El arcano mundo de los adultos


Por los años de 1960, yo llevaba flequillo, le escribía a los Reyes Magos y veía pasar a las cigüeñas que venían de París. En esta etapa de maduración, un domingo estaba en el cine con mis amigas y se me cayó una peseta al suelo. Cuando me agaché a recogerla, vislumbré por entre las dos butacas de la fila de delante una mano que avanzaba en la oscuridad, y que se introducía en la abertura que dejaba la cremallera abierta de una falda tubo. Aquello me desconcertó porque no sabía lo que significaba; pero a partir de entonces empecé a intuir que existía un mundo lleno de misterio, donde solamente tenían cabida los adultos.

Ir de luto


Antiguamente, como se llevaba luto durante tanto tiempo cuando se moría un deudo, y la vida media no era muy larga que digamos, a menudo ocurría que se empalmaba un luto con otro y la afligida no se vestía de color jamás. Especifico lo de afligida porque, así como en el hombre el luto era llevadero, en la mujer era insoportable. En ellos, una banda negra cosida en la manga de la chaqueta o una corbata de este color bastaba para manifestar la pena; pero en ellas el luto era de tanta envergadura que transcurría en dos tiempos: luto riguroso y medio luto. El luto riguroso comenzaba en cuanto el pariente pasaba a mejor vida, y se extendía a lo largo de equis tiempo (no recuerdo cuanto). Las prendas (todas de color negro) utilizadas en este período eran la saya, el jersey, medias tupidas, la toca y el velo. A continuación, venía el medio luto, caracterizado por un aligeramiento o alivio de los rigores precedentes. En él se prescindía de la toca, y si había transcurrido mucho tiempo desde el óbito, incluso del velo. Creo recordar que, con moderación, se podía introducir un toque de color blanco en la indumentaria. Ni que decir tiene que el comportamiento de estas pobres creaturas debía correr parejo con la vestimenta descrita.
Y esto es lo que le ocurrió a la Teodosia, una vieja en aquel entonces (a mediados del siglo XX), que vivía sola en una casica en lo alto de la calle Mayor, y que estaba loca perdida. Sus parientes habían ido muriendo con un intervalo inferior al tiempo de luto prescrito, con lo que la pobre, además del dolor que tuvo que soportar por tantos familiares muertos, no pudo quitarse nunca la ropa negra de encima. Tampoco pudo reír, entretenerse o frivolizar (ni siquiera de joven), porque tenía que demostrar a todas horas pena y aflicción.

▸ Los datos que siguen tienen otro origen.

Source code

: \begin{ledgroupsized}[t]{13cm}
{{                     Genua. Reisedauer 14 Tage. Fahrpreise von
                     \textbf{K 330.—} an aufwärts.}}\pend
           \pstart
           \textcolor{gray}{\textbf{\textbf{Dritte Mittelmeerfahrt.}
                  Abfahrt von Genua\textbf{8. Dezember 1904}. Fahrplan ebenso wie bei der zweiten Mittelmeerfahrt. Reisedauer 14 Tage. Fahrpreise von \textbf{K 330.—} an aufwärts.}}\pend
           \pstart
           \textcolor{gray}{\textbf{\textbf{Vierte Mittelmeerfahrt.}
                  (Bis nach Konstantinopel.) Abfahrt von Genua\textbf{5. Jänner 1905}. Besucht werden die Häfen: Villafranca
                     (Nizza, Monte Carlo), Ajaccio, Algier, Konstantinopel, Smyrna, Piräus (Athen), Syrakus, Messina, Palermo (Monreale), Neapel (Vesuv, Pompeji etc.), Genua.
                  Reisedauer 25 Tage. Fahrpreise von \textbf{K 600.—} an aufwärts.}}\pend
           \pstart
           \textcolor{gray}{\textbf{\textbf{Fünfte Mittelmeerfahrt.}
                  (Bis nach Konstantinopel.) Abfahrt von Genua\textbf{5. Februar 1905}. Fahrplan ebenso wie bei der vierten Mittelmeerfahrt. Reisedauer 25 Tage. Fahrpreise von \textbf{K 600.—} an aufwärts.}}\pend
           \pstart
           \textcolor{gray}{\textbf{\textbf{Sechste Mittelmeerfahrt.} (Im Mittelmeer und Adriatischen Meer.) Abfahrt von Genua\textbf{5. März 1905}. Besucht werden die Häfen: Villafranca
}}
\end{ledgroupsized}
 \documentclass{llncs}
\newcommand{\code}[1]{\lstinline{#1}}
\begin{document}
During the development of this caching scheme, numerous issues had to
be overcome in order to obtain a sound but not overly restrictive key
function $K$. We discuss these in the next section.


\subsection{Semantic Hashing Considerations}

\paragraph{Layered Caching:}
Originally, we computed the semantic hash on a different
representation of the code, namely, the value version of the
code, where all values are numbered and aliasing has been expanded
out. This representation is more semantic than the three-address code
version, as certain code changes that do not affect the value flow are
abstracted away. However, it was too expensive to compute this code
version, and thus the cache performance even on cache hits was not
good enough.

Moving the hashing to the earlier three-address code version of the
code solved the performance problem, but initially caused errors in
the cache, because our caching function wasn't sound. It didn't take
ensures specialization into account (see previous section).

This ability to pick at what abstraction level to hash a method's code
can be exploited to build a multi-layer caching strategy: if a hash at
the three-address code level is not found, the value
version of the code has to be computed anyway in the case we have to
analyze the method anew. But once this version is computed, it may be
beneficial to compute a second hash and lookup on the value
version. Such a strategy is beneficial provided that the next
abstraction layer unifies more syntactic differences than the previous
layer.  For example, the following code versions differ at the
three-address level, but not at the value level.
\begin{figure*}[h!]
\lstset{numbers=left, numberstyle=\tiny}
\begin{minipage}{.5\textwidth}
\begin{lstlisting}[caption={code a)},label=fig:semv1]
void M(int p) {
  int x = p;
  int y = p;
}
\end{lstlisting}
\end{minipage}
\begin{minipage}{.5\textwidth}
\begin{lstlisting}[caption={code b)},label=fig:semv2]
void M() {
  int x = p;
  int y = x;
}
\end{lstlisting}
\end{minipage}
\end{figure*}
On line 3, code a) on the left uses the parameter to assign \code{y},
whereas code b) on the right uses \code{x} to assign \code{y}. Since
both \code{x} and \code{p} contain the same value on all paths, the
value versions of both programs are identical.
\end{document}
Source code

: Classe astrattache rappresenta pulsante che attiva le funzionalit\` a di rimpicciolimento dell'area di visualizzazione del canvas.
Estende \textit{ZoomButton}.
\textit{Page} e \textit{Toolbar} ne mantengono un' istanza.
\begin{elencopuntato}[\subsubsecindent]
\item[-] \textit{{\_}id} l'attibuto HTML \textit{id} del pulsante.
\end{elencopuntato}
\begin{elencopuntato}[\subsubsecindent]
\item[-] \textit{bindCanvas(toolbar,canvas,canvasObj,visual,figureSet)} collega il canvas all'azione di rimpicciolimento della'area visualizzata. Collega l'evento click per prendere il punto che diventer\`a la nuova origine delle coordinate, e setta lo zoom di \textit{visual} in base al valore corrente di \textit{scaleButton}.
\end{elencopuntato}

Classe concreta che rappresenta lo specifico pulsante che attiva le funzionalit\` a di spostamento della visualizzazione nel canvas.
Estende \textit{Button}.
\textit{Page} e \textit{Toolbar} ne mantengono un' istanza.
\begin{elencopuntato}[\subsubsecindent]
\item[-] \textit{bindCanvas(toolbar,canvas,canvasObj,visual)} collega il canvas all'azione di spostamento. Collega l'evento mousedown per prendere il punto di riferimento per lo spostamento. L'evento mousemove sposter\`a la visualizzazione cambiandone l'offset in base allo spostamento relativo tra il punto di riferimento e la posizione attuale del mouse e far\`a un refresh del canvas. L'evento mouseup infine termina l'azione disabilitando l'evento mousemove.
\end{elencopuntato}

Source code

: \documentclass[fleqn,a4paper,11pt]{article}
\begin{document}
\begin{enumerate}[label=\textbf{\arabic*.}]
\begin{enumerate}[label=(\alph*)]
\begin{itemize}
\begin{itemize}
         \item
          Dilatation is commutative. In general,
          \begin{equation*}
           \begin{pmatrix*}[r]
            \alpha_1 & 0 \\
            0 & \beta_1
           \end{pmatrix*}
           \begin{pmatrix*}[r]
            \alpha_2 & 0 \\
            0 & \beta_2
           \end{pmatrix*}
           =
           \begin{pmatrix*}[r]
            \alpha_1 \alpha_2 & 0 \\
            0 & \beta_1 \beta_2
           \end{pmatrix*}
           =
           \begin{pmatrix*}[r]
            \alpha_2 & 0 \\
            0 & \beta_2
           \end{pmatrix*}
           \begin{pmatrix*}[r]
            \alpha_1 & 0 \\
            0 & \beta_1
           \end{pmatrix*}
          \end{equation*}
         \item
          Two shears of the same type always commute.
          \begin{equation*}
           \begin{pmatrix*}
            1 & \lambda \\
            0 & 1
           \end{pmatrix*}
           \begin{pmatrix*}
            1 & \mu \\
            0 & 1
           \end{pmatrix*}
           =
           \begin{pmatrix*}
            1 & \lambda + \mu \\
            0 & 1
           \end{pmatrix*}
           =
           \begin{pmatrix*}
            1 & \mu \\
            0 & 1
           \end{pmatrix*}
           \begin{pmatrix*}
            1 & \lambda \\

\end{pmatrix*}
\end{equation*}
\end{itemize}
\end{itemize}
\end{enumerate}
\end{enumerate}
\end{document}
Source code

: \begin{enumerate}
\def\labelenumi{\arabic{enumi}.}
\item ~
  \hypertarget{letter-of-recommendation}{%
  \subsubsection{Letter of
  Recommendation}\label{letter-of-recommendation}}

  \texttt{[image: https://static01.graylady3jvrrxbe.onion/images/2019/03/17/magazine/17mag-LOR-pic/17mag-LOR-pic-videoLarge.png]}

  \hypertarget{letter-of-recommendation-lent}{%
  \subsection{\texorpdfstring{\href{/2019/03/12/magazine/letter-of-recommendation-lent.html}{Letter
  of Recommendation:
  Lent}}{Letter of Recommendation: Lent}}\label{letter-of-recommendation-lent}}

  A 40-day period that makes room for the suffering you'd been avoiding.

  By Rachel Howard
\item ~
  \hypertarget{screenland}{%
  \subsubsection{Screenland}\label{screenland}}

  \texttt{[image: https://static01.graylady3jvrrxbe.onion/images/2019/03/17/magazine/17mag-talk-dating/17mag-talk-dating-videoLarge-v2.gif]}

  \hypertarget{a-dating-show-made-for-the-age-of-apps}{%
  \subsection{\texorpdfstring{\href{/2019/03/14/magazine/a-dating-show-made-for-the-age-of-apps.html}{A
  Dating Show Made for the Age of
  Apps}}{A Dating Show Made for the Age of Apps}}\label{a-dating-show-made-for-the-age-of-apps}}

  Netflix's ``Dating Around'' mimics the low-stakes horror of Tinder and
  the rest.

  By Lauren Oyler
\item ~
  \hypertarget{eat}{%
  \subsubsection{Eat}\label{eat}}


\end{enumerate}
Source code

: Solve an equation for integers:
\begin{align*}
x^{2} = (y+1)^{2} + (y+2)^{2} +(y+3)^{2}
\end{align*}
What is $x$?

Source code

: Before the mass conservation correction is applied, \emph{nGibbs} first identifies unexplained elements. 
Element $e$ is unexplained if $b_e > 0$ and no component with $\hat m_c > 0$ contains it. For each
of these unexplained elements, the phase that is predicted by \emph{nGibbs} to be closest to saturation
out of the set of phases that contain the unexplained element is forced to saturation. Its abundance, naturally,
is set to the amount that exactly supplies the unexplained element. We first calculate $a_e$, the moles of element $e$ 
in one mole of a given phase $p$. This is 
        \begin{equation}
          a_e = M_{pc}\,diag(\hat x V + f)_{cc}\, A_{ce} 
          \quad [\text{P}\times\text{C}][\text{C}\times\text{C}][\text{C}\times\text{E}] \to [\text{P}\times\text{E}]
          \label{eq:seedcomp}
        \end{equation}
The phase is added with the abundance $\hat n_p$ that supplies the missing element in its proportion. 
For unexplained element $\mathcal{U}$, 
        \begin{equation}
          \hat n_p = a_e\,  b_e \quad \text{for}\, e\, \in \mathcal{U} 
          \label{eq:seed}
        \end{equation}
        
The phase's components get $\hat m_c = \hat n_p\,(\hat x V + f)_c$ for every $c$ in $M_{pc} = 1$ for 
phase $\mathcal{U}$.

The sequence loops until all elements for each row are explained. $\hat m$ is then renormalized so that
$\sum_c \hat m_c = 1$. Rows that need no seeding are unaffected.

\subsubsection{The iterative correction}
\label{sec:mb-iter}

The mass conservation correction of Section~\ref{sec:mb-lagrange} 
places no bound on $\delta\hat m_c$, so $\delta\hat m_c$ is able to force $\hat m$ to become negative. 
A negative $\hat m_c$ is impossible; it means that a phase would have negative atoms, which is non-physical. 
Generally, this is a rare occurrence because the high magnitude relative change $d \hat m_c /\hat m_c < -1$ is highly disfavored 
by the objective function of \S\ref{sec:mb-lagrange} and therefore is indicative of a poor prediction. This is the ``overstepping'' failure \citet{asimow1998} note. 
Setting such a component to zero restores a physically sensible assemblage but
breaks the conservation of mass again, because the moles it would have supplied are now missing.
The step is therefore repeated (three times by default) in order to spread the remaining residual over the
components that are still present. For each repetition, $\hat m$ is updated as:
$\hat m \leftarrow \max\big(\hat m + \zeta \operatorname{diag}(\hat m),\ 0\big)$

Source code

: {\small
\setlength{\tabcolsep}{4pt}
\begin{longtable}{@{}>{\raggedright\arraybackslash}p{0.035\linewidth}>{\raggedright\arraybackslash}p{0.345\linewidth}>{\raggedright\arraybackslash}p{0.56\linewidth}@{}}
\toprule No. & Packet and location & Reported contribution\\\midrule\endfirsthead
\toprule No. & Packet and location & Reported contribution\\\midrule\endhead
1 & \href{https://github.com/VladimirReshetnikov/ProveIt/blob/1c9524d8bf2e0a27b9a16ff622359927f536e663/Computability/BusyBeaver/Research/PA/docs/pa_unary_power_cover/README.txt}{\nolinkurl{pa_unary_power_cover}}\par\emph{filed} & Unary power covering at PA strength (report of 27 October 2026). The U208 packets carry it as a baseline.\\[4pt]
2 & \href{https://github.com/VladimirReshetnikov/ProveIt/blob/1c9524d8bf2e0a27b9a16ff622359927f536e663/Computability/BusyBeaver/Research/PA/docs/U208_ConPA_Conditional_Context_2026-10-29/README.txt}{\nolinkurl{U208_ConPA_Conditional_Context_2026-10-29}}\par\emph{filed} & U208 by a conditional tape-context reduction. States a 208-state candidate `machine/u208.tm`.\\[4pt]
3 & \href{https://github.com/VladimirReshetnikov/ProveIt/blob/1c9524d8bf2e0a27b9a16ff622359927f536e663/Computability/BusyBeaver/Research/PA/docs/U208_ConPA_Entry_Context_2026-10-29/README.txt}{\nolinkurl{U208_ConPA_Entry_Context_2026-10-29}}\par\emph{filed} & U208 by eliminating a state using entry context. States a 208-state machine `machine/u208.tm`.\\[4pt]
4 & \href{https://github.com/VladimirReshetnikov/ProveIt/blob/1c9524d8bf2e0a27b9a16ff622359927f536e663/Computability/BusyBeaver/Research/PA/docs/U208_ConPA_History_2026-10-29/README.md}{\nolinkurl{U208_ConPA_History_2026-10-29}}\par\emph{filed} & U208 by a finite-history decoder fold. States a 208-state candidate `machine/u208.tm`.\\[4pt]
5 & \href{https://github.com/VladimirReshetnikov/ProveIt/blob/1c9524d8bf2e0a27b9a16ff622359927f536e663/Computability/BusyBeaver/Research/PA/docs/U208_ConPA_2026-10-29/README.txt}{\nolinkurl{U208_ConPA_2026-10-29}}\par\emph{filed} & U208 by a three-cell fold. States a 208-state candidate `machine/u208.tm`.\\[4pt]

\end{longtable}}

Todo esto la fue deprimiendo y la cara se le fue desencajando, pero lo que le dio la puntilla fue el no poder casarse: ella quería hacerlo de blanco y de día, y no de negro y de noche como prescribía el luto, y nunca tuvo ocasión.

sábado, 7 de octubre de 2017

Tal como somos


¿Quién nos obligó a nosotros, seres estúpidos, a abandonar aquel paraíso y a adentrarnos en tan prosaico lugar?
¿Dónde encontraremos un ambiente tan propicio como el perdido para dar rienda suelta a nuestra creatividad?
¿Cómo pensamos superarnos a nosotros mismos sin ese encantamiento que se fue?
Cuando uno abandona ese lugar mágico llamado “Trato Superficial” y se adentra en las procelosas aguas de las “Relaciones Estrechas”, puede sufrir, así como provocar, desilusión, decepción y desengaño.
Es el riego que se corre cuando uno se muestra desnudo y ve desnudos a los demás.

Dicen


Dicen que el tiempo diluye el efecto de las cosas. También dicen que a los días aciagos les siguen días felices. Pero lo que nadie dice es que, cuando el ánimo está herido, el tiempo transcurre muy lentamente; y que el mañana venturoso por llegar puede no estar tan cerca.
Hay noches en las que cuando me acuesto, deseo que las pocas horas que voy a estar durmiendo se conviertan en un mes; y que la suerte que está por llegar lo haga cuanto antes. Luego, en la madrugada, cuando abro los ojos advierto que el mal que me atenaza sigue estando ahí; y según pasan las horas, también me percato de que ese no va a ser el día en que llegue la felicidad.   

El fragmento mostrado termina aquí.